DATA EXTRACT:
........
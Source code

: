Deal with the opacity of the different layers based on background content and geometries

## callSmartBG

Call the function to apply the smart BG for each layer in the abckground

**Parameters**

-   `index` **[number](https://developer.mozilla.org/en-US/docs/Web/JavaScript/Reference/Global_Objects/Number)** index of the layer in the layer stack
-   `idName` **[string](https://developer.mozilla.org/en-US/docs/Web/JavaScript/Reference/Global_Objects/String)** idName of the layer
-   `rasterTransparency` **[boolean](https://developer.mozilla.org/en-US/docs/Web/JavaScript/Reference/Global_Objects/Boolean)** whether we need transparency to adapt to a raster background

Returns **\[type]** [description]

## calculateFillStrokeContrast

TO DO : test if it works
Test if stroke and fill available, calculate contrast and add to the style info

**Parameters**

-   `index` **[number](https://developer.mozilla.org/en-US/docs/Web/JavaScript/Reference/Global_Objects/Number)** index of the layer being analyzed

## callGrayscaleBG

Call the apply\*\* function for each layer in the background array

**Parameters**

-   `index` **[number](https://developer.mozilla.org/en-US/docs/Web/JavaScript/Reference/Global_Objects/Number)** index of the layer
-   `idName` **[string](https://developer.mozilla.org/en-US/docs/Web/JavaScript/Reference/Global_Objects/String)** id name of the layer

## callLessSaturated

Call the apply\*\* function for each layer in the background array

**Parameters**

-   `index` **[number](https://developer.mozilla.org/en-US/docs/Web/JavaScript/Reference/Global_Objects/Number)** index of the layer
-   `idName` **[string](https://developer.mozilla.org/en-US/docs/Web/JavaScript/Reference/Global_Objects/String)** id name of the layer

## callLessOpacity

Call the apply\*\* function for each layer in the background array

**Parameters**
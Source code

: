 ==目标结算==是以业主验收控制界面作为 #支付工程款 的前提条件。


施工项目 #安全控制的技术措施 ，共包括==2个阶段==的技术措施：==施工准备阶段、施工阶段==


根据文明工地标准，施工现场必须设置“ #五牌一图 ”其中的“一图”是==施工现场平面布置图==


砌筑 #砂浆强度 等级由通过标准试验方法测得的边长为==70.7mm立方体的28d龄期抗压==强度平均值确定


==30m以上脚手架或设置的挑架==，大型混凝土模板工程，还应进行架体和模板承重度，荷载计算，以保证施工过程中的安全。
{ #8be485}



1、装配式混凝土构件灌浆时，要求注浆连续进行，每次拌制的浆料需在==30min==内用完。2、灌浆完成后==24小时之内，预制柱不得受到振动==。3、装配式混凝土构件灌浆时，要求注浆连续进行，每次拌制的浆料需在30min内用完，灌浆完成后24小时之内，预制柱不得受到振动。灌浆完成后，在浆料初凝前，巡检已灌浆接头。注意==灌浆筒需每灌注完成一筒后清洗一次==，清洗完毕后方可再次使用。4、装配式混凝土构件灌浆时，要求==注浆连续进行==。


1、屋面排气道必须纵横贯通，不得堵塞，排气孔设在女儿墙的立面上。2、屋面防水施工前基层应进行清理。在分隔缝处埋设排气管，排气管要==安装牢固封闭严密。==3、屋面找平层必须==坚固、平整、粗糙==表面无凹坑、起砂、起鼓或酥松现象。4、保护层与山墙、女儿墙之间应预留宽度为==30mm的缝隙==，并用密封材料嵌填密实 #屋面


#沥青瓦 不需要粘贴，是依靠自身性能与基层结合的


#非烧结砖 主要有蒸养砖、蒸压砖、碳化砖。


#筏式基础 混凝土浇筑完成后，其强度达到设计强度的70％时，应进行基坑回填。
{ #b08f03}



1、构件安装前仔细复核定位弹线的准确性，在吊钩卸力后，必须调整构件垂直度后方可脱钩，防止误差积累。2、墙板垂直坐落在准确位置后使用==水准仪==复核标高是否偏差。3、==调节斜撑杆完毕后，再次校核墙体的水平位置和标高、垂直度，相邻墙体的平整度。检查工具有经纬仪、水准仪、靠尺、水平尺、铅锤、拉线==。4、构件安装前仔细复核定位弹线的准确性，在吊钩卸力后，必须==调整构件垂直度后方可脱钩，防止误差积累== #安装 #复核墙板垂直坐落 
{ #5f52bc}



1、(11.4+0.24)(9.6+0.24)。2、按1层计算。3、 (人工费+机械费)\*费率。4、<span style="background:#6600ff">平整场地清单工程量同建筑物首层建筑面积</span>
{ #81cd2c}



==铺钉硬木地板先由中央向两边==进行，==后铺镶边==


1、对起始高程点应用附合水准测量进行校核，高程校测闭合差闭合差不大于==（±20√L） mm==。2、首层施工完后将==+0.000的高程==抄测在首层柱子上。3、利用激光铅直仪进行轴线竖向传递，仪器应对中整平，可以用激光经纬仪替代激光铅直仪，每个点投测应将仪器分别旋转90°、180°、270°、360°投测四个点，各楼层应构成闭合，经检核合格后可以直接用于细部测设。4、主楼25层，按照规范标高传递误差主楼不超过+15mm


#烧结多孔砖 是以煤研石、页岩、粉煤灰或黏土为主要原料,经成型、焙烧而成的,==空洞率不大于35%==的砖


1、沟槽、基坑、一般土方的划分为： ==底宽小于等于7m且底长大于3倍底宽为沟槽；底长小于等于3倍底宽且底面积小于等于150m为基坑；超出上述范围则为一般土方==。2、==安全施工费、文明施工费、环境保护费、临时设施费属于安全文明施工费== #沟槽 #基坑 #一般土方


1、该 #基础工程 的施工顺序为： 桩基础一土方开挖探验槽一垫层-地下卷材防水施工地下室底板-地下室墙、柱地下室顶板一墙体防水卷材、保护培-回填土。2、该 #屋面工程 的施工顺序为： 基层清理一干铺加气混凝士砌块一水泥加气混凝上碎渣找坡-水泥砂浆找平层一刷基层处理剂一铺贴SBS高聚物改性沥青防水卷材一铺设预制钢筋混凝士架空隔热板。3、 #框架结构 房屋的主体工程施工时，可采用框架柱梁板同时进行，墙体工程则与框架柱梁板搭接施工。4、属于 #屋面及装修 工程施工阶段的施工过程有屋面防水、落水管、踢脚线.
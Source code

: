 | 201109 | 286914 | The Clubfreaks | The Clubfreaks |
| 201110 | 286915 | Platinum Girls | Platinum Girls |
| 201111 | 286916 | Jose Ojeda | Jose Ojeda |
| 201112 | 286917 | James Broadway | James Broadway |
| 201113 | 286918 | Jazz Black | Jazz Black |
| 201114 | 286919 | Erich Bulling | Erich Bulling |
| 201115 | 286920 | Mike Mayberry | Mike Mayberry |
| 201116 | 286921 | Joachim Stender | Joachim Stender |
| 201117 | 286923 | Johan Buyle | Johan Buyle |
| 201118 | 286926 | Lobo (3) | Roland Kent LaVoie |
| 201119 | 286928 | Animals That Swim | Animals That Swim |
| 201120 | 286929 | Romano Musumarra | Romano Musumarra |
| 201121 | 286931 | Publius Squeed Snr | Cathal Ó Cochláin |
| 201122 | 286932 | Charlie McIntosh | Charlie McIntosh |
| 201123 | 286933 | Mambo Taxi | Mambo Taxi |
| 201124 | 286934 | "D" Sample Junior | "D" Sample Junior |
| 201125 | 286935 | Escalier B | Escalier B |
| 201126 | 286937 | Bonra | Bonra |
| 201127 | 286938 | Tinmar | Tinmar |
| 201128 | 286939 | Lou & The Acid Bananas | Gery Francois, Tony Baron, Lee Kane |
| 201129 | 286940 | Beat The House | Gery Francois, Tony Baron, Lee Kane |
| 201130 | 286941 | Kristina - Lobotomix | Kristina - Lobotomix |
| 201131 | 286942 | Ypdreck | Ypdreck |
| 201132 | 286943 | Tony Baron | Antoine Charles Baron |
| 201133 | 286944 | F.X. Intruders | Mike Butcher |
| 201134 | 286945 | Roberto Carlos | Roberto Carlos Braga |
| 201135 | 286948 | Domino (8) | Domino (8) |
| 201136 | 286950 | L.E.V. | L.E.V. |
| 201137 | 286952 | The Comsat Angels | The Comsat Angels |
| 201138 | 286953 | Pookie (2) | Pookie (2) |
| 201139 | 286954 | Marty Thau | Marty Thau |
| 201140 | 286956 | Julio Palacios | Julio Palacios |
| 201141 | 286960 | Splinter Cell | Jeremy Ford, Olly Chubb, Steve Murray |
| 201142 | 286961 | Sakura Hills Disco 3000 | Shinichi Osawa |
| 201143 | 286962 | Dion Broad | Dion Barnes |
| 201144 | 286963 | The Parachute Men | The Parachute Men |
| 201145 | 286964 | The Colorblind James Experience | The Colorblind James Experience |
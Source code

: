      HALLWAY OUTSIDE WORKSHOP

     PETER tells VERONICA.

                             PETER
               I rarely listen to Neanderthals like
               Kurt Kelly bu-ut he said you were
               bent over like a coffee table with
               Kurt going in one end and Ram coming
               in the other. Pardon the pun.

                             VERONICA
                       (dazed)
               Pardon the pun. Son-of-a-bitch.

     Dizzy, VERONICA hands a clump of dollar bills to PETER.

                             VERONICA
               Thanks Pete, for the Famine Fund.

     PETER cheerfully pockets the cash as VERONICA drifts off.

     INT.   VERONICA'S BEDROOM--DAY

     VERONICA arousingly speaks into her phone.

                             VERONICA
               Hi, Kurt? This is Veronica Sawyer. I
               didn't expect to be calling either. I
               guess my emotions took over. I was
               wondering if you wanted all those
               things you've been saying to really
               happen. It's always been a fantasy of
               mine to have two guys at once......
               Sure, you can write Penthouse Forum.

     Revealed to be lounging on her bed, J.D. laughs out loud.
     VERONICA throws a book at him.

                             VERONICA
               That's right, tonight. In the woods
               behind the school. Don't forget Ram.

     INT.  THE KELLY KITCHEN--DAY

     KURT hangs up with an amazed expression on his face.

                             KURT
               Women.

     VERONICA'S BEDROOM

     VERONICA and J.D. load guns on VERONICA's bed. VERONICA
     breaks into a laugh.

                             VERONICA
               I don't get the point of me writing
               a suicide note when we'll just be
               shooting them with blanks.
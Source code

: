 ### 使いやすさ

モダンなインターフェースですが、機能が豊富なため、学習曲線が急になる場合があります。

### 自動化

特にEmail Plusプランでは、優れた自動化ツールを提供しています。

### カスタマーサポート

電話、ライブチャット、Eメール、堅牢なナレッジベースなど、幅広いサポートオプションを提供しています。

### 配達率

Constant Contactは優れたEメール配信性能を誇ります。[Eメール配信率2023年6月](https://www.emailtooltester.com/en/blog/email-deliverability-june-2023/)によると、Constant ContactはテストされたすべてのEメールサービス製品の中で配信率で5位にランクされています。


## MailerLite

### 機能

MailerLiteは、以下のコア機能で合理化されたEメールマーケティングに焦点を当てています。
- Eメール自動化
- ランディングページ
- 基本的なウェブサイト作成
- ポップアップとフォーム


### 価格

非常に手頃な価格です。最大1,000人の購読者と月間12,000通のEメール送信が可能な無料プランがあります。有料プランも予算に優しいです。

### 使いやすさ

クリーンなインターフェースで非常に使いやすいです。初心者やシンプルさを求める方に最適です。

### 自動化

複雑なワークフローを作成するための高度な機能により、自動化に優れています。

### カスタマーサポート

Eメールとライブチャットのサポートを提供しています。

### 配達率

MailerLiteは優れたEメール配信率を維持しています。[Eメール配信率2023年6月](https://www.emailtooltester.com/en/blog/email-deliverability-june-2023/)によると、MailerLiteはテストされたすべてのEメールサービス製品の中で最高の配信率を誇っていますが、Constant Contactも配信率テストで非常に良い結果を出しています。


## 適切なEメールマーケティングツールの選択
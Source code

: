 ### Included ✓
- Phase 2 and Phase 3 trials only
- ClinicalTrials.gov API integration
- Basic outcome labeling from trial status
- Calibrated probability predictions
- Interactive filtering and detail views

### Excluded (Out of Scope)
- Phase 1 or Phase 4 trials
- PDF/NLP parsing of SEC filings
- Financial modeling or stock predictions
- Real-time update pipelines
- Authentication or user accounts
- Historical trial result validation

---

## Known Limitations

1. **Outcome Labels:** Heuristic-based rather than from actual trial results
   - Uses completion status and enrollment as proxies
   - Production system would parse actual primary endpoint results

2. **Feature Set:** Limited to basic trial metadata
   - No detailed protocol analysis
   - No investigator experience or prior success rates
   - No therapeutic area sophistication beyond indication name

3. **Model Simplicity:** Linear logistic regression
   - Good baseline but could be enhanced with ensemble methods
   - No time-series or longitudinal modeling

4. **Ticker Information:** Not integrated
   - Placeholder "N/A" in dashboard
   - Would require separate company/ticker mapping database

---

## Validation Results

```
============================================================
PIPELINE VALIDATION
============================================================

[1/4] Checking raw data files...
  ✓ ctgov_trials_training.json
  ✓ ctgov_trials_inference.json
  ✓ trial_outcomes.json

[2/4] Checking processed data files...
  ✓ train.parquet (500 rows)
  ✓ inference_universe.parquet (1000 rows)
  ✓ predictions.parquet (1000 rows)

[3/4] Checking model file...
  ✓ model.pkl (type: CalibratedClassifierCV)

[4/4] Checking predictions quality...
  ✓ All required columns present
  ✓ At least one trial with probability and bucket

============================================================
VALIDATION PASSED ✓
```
........
ASSIGNMENT:
Which of the lines in the data contain the string "Checking"? Return each one.

TASK OUTPUT:
[1/4] Checking raw data files...
[2/4] Checking processed data files...
[3/4] Checking model file...
[4/4] Checking predictions quality...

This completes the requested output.